This article is to help to rotate static credentials managed by the Okta Privileged Access vault by sending a reminder to the security team if the secret is vaulted and has not been rotated for more than 30 days (configurable). The Security team can take action and rotate the secrets. This solution is provided as a guide and it can be further enhanced or extended.
The given example is built using Okta Workflows and an event captured in the Okta system log.
Use Case Overview
Generic/shared secrets are stored in the Okta Privileged Access vault which will be encrypted and restricted for access/reveal. Those credentials are static in nature – there is no automated rotation/provisioning mechanism built in for generic secrets. They cannot be revealed/updated/deleted until policy authorizes end users to perform those respective operations. Each action against these credentials generates an event in the Okta system log.

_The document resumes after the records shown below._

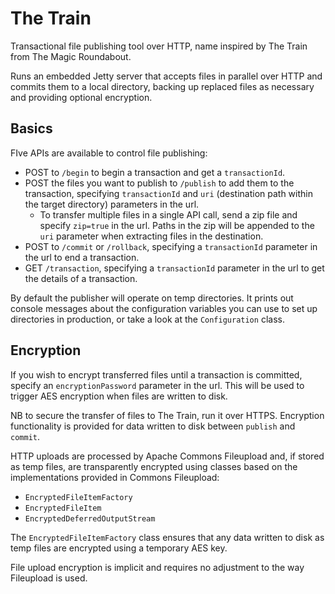 # The Train

Transactional file publishing tool over HTTP, name inspired by The Train from The Magic Roundabout.

Runs an embedded Jetty server that accepts files in parallel over HTTP and commits them to a local directory, backing up replaced files as necessary and providing optional encryption.

## Basics

FIve APIs are available to control file publishing:

 * POST to `/begin` to begin a transaction and get a `transactionId`.
 * POST the files you want to publish to `/publish` to add them to the transaction, specifying `transactionId` and `uri` (destination path within the target directory) parameters in the url. 
   * To transfer multiple files in a single API call, send a zip file and specify `zip=true` in the url. Paths in the zip will be appended to the `uri` parameter when extracting files in the destination.
 * POST to `/commit` or `/rollback`, specifying a `transactionId` parameter in the url to end a transaction.
 * GET `/transaction`, specifying a `transactionId` parameter in the url to get the details of a transaction.
 
By default the publisher will operate on temp directories. It prints out console messages about the configuration variables you can use to set up directories in production, or take a look at the `Configuration` class.

## Encryption

If you wish to encrypt transferred files until a transaction is committed, specify an `encryptionPassword` parameter in the url. This will be used to trigger AES encryption when files are written to disk.

NB to secure the transfer of files to The Train, run it over HTTPS. Encryption functionality is provided for data written to disk between `publish` and `commit`.

HTTP uploads are processed by Apache Commons Fileupload and, if stored as temp files, are transparently encrypted using classes based on the implementations provided in Commons Fileupload:

 * `EncryptedFileItemFactory`
 * `EncryptedFileItem`
 * `EncryptedDeferredOutputStream`

The `EncryptedFileItemFactory` class ensures that any data written to disk as temp files are encrypted using a temporary AES key.

File upload encryption is implicit and requires no adjustment to the way Fileupload is used.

For example, Secret creation/ modification/ deletion generates events as “pam.secret.create” or “pam.secret.update” or “pam.secret.delete” in the Okta system log respectively.
This solution will help with rotation of the static secrets stored in a vault by prompting an administrator to manually refresh the credentials and update the secret on certain intervals to reduce the risk.
We will leverage Okta Workflows for the solution that will have 2 workflows.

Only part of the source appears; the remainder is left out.